Work order
Which lines in the records below hold the word "mathcal"? Copy each of them.

═══ Available records

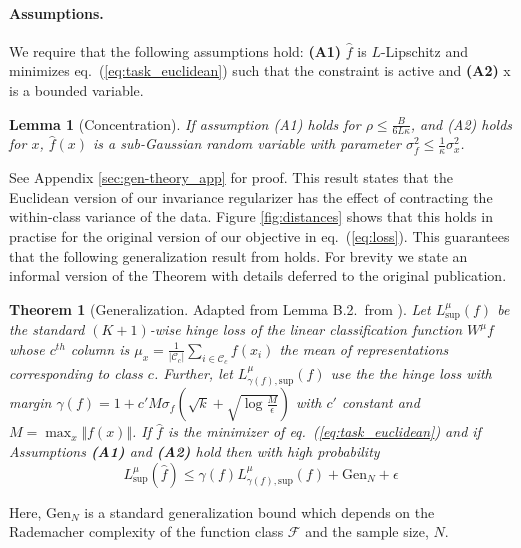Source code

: \documentclass{article}
\def\eqref#1{eq.~(\ref{#1})}
\newcommand{\feat}{f}
\newtheorem{theorem}{Theorem}
\newtheorem{lemma}{Lemma}
\begin{document}
\paragraph{Assumptions.}\label{assn:concentration}
We require that the following assumptions hold:
    {\bf (A1)} $\hat{\feat}$ is $L$-Lipschitz and minimizes \eqref{eq:task_euclidean} such that the constraint is active and 
    {\bf (A2)} x is a bounded variable.

\begin{lemma}[Concentration\label{lem:concentration}]
If assumption (A1) holds for $\rho\leq \frac{B}{6L\kappa}$, and (A2) holds for $x$, $\hat{\feat}(x)$ is a sub-Gaussian random variable with parameter $\sigma^2_f \leq \frac{1}{\kappa} \sigma^2_x$.
\end{lemma}
See Appendix \ref{sec:gen-theory_app} for proof. This result states that the Euclidean version of our invariance regularizer has the effect of contracting the within-class variance of the data. Figure \ref{fig:distances} shows that this holds in practise for the original version of our objective in \eqref{eq:loss}. This guarantees that the following generalization result from \citep{saunshi2019theoretical} holds. For brevity we state an informal version of the Theorem with details deferred to the original publication. 

\begin{theorem}[Generalization. Adapted from Lemma B.2.\ from \citep{saunshi2019theoretical}]
Let 
$L^{\mu}_{\text{sup}}(\feat)$
be the standard $(K+1)$-wise hinge loss of the linear classification function $W^{\mu}f$ whose $c^{th}$ column is  $\mu_x = \frac{1}{|\mathcal{C}_c|} \sum_{i\in \mathcal{C}_c} \feat(x_i)$ the mean of representations corresponding to class $c$. Further, let $L^{\mu}_{\gamma(f), \text{sup}}(\feat)$ use the the hinge loss with margin $\gamma (f) = 1 + c' M \sigma_f (\sqrt{k} + \sqrt{\log \frac{M}{\epsilon}})$ with $c'$ constant and $M = \max_x \Vert f(x) \Vert$.
If $\hat{\feat}$ is the minimizer of \eqref{eq:task_euclidean} and if Assumptions \textbf{(A1)} and \textbf{(A2)} hold then with high probability
\begin{equation}
L^{\mu}_{\text{sup}}(\hat{f}) \leq \gamma(f) L^{\mu}_{\gamma(f), \text{sup}}(f) + \text{Gen}_N + \epsilon
\label{eqn:blah}
\end{equation}
\end{theorem}
Here, $\text{Gen}_N$ is a standard generalization bound which depends on the Rademacher complexity of the function class $\mathcal{F}$ and the sample size, $N$. 
\end{document}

══════

Response to the task
be the standard $(K+1)$-wise hinge loss of the linear classification function $W^{\mu}f$ whose $c^{th}$ column is  $\mu_x = \frac{1}{|\mathcal{C}_c|} \sum_{i\in \mathcal{C}_c} \feat(x_i)$ the mean of representations corresponding to class $c$. Further, let $L^{\mu}_{\gamma(f), \text{sup}}(\feat)$ use the the hinge loss with margin $\gamma (f) = 1 + c' M \sigma_f (\sqrt{k} + \sqrt{\log \frac{M}{\epsilon}})$ with $c'$ constant and $M = \max_x \Vert f(x) \Vert$.
Here, $\text{Gen}_N$ is a standard generalization bound which depends on the Rademacher complexity of the function class $\mathcal{F}$ and the sample size, $N$. 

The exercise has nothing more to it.